___ Records supplied ___

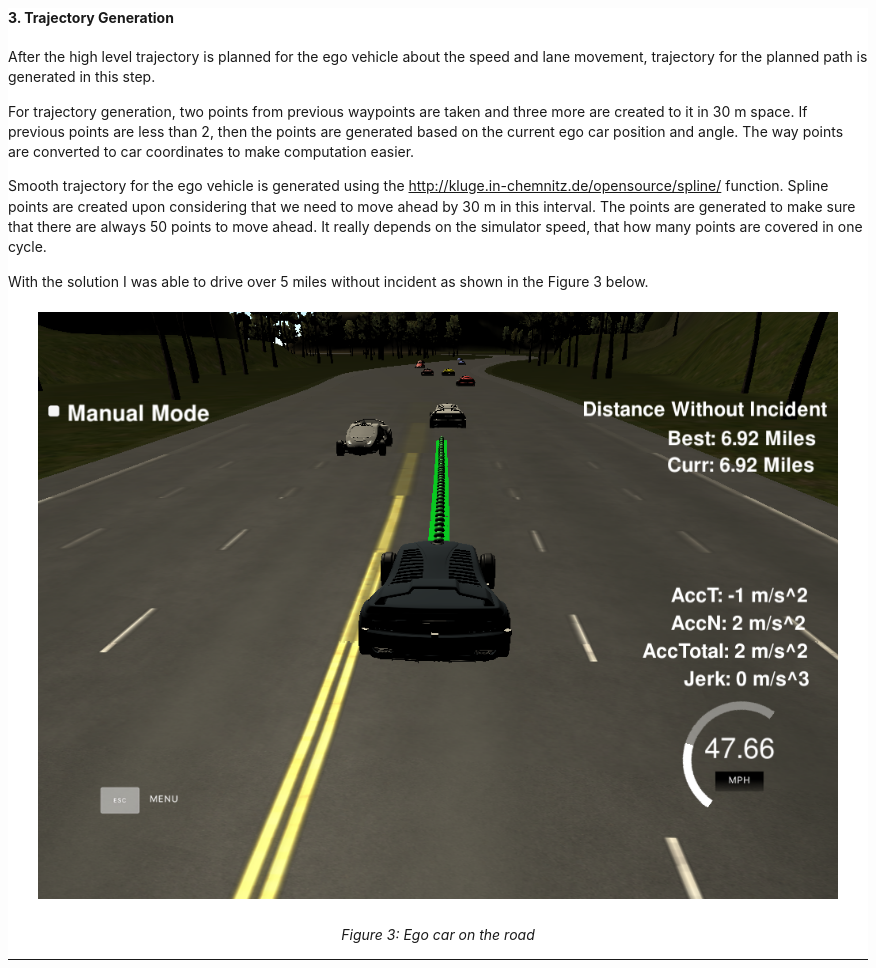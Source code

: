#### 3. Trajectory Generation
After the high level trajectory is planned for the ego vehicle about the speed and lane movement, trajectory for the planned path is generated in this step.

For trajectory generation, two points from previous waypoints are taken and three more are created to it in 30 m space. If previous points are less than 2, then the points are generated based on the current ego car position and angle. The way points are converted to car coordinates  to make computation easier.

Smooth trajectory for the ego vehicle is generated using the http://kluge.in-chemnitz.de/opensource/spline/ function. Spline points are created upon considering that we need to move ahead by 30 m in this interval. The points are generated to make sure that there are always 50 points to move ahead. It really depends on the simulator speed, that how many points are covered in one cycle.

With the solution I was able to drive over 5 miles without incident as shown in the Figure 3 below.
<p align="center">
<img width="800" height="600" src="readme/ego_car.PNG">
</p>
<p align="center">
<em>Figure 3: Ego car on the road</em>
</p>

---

___

**Exercise objective:**
Please print out the entries above exactly. The pictures stay out.

**Solution to this task:**
Source code

:#### 3. Trajectory Generation
After the high level trajectory is planned for the ego vehicle about the speed and lane movement, trajectory for the planned path is generated in this step.

For trajectory generation, two points from previous waypoints are taken and three more are created to it in 30 m space. If previous points are less than 2, then the points are generated based on the current ego car position and angle. The way points are converted to car coordinates  to make computation easier.

Smooth trajectory for the ego vehicle is generated using the http://kluge.in-chemnitz.de/opensource/spline/ function. Spline points are created upon considering that we need to move ahead by 30 m in this interval. The points are generated to make sure that there are always 50 points to move ahead. It really depends on the simulator speed, that how many points are covered in one cycle.

With the solution I was able to drive over 5 miles without incident as shown in the Figure 3 below.
<p align="center">
<img width="800" height="600" src="readme/ego_car.PNG">
</p>
<p align="center">
<em>Figure 3: Ego car on the road</em>
</p>

---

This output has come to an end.